• _Work item_: Beginning at whichever line contains "Changes / Porting Guide</a>", reproduce each line of the records below word for word, ending with the last, and add nothing.

• _Records for processing_:
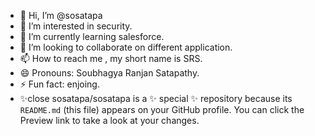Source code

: - 👋 Hi, I’m @sosatapa
- 👀 I’m interested in security.
- 🌱 I’m currently learning salesforce.
- 💞️ I’m looking to collaborate on different application.
- 📫 How to reach me , my short name is SRS.
- 😄 Pronouns: Soubhagya Ranjan Satapathy.
- ⚡ Fun fact: enjoing.
-  ✨close
sosatapa/sosatapa is a ✨ special ✨ repository because its `README.md` (this file) appears on your GitHub profile.
You can click the Preview link to take a look at your changes. 
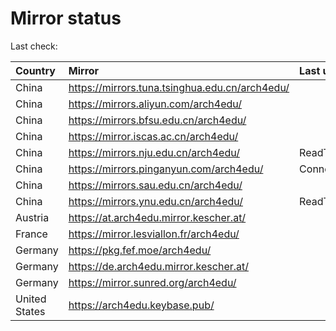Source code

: <script src="./time.js"></script>
# Mirror status
Last check: <script type="text/javascript">localize(1674282186.2125092);</script>

|Country|Mirror|Last update|
|:------|:-----|:----------|
|China|https://mirrors.tuna.tsinghua.edu.cn/arch4edu/|<script type="text/javascript">localize(1674239681);</script>|
|China|https://mirrors.aliyun.com/arch4edu/|<script type="text/javascript">localize(1674239681);</script>|
|China|https://mirrors.bfsu.edu.cn/arch4edu/|<script type="text/javascript">localize(1674239681);</script>|
|China|https://mirror.iscas.ac.cn/arch4edu/|<script type="text/javascript">localize(1674239681);</script>|
|China|https://mirrors.nju.edu.cn/arch4edu/|ReadTimeout|
|China|https://mirrors.pinganyun.com/arch4edu/|ConnectionError|
|China|https://mirrors.sau.edu.cn/arch4edu/|<script type="text/javascript">localize(1673850842);</script>|
|China|https://mirrors.ynu.edu.cn/arch4edu/|ReadTimeout|
|Austria|https://at.arch4edu.mirror.kescher.at/|<script type="text/javascript">localize(1674239681);</script>|
|France|https://mirror.lesviallon.fr/arch4edu/|<script type="text/javascript">localize(1674153500);</script>|
|Germany|https://pkg.fef.moe/arch4edu/|<script type="text/javascript">localize(1674239681);</script>|
|Germany|https://de.arch4edu.mirror.kescher.at/|<script type="text/javascript">localize(1674239681);</script>|
|Germany|https://mirror.sunred.org/arch4edu/|<script type="text/javascript">localize(1674239681);</script>|
|United States|https://arch4edu.keybase.pub/|<script type="text/javascript">localize(1674239681);</script>|

<script src="./tablefilter/tablefilter.js"></script>
<script src="./table.js"></script>
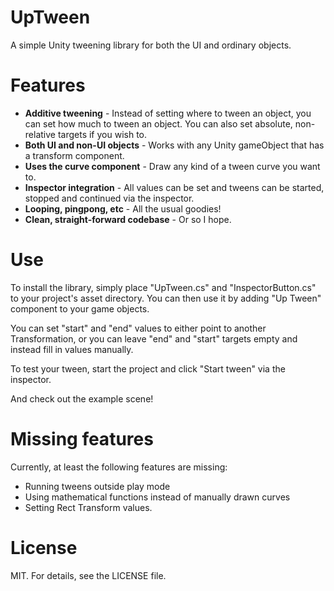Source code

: # UpTween
A simple Unity tweening library for both the UI and ordinary objects.

# Features

* **Additive tweening** - Instead of setting where to tween an object, you can set how much to tween an object. You can also set absolute, non-relative targets if you wish to.
* **Both UI and non-UI objects** - Works with any Unity gameObject that has a transform component.
* **Uses the curve component** - Draw any kind of a tween curve you want to.
* **Inspector integration** - All values can be set and tweens can be started, stopped and continued via the inspector.
* **Looping, pingpong, etc** - All the usual goodies!
* **Clean, straight-forward codebase** - Or so I hope.

# Use

To install the library, simply place "UpTween.cs" and "InspectorButton.cs" to your project's asset directory. You can then use it by  adding "Up Tween" component to your game objects.

You can set "start" and "end" values to either point to another Transformation, or you can leave "end" and "start" targets empty and instead fill in values manually.

To test your tween, start the project and click "Start tween" via the inspector.

And check out the example scene!

# Missing features

Currently, at least the following features are missing:

* Running tweens outside play mode
* Using mathematical functions instead of manually drawn curves
* Setting Rect Transform values.

# License

MIT. For details, see the LICENSE file.

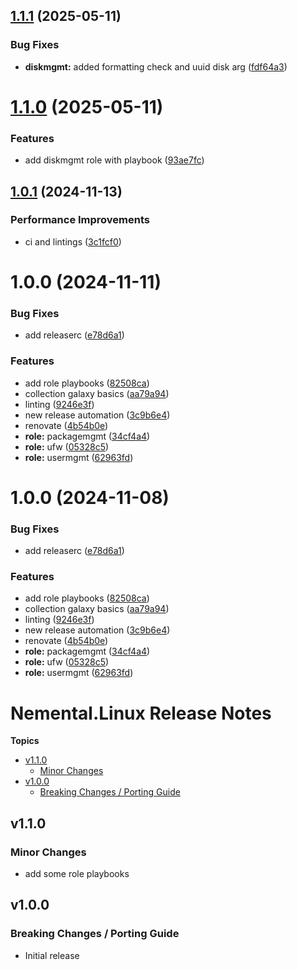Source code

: ## [1.1.1](https://github.com/Nemental/ansible-collection-linux/compare/1.1.0...1.1.1) (2025-05-11)


### Bug Fixes

* **diskmgmt:** added formatting check and uuid disk arg ([fdf64a3](https://github.com/Nemental/ansible-collection-linux/commit/fdf64a34816c37fb35893422092b89ab77d8e491))

# [1.1.0](https://github.com/Nemental/ansible-collection-linux/compare/1.0.1...1.1.0) (2025-05-11)


### Features

* add diskmgmt role with playbook ([93ae7fc](https://github.com/Nemental/ansible-collection-linux/commit/93ae7fc9bac425343be5ecf86cc9d57245a32a57))

## [1.0.1](https://github.com/Nemental/ansible-collection-linux/compare/1.0.0...1.0.1) (2024-11-13)


### Performance Improvements

* ci and lintings ([3c1fcf0](https://github.com/Nemental/ansible-collection-linux/commit/3c1fcf0eab00be2a3e4e43bba9e4e274b7e318ef))

# 1.0.0 (2024-11-11)


### Bug Fixes

* add releaserc ([e78d6a1](https://github.com/Nemental/ansible-collection-linux/commit/e78d6a1586147f7e70df2e54ab83b57d5bcea1c7))


### Features

* add role playbooks ([82508ca](https://github.com/Nemental/ansible-collection-linux/commit/82508caf46ba26cc4ebcc77cf072303ea01eb3c4))
* collection galaxy basics ([aa79a94](https://github.com/Nemental/ansible-collection-linux/commit/aa79a9455d3f3edb9fac81d3a2ea0bd4dd8c092a))
* linting ([9246e3f](https://github.com/Nemental/ansible-collection-linux/commit/9246e3f2b6627c8e3e0ced339918056dbf3cd8ca))
* new release automation ([3c9b6e4](https://github.com/Nemental/ansible-collection-linux/commit/3c9b6e4528e6e594e20850adb8b00913c5b8b458))
* renovate ([4b54b0e](https://github.com/Nemental/ansible-collection-linux/commit/4b54b0ee4c11e7a3d4db8b303d401e5466856062))
* **role:** packagemgmt ([34cf4a4](https://github.com/Nemental/ansible-collection-linux/commit/34cf4a4428b45426b8cf349a970b9d7d21952750))
* **role:** ufw ([05328c5](https://github.com/Nemental/ansible-collection-linux/commit/05328c5f43dceb16ab6d52d3a592a5158798fcab))
* **role:** usermgmt ([62963fd](https://github.com/Nemental/ansible-collection-linux/commit/62963fdf3efa0fdb72fd5c11feb179c06af00a02))

# 1.0.0 (2024-11-08)


### Bug Fixes

* add releaserc ([e78d6a1](https://github.com/Nemental/ansible-collection-linux/commit/e78d6a1586147f7e70df2e54ab83b57d5bcea1c7))


### Features

* add role playbooks ([82508ca](https://github.com/Nemental/ansible-collection-linux/commit/82508caf46ba26cc4ebcc77cf072303ea01eb3c4))
* collection galaxy basics ([aa79a94](https://github.com/Nemental/ansible-collection-linux/commit/aa79a9455d3f3edb9fac81d3a2ea0bd4dd8c092a))
* linting ([9246e3f](https://github.com/Nemental/ansible-collection-linux/commit/9246e3f2b6627c8e3e0ced339918056dbf3cd8ca))
* new release automation ([3c9b6e4](https://github.com/Nemental/ansible-collection-linux/commit/3c9b6e4528e6e594e20850adb8b00913c5b8b458))
* renovate ([4b54b0e](https://github.com/Nemental/ansible-collection-linux/commit/4b54b0ee4c11e7a3d4db8b303d401e5466856062))
* **role:** packagemgmt ([34cf4a4](https://github.com/Nemental/ansible-collection-linux/commit/34cf4a4428b45426b8cf349a970b9d7d21952750))
* **role:** ufw ([05328c5](https://github.com/Nemental/ansible-collection-linux/commit/05328c5f43dceb16ab6d52d3a592a5158798fcab))
* **role:** usermgmt ([62963fd](https://github.com/Nemental/ansible-collection-linux/commit/62963fdf3efa0fdb72fd5c11feb179c06af00a02))

# Nemental\.Linux Release Notes

**Topics**

- <a href="#v1-1-0">v1\.1\.0</a>
    - <a href="#minor-changes">Minor Changes</a>
- <a href="#v1-0-0">v1\.0\.0</a>
    - <a href="#breaking-changes--porting-guide">Breaking Changes / Porting Guide</a>

<a id="v1-1-0"></a>
## v1\.1\.0

<a id="minor-changes"></a>
### Minor Changes

* add some role playbooks

<a id="v1-0-0"></a>
## v1\.0\.0

<a id="breaking-changes--porting-guide"></a>
### Breaking Changes / Porting Guide

* Initial release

• _Result for this exercise_:
    - <a href="#breaking-changes--porting-guide">Breaking Changes / Porting Guide</a>

<a id="v1-1-0"></a>
## v1\.1\.0

<a id="minor-changes"></a>
### Minor Changes

* add some role playbooks

<a id="v1-0-0"></a>
## v1\.0\.0

<a id="breaking-changes--porting-guide"></a>
### Breaking Changes / Porting Guide

* Initial release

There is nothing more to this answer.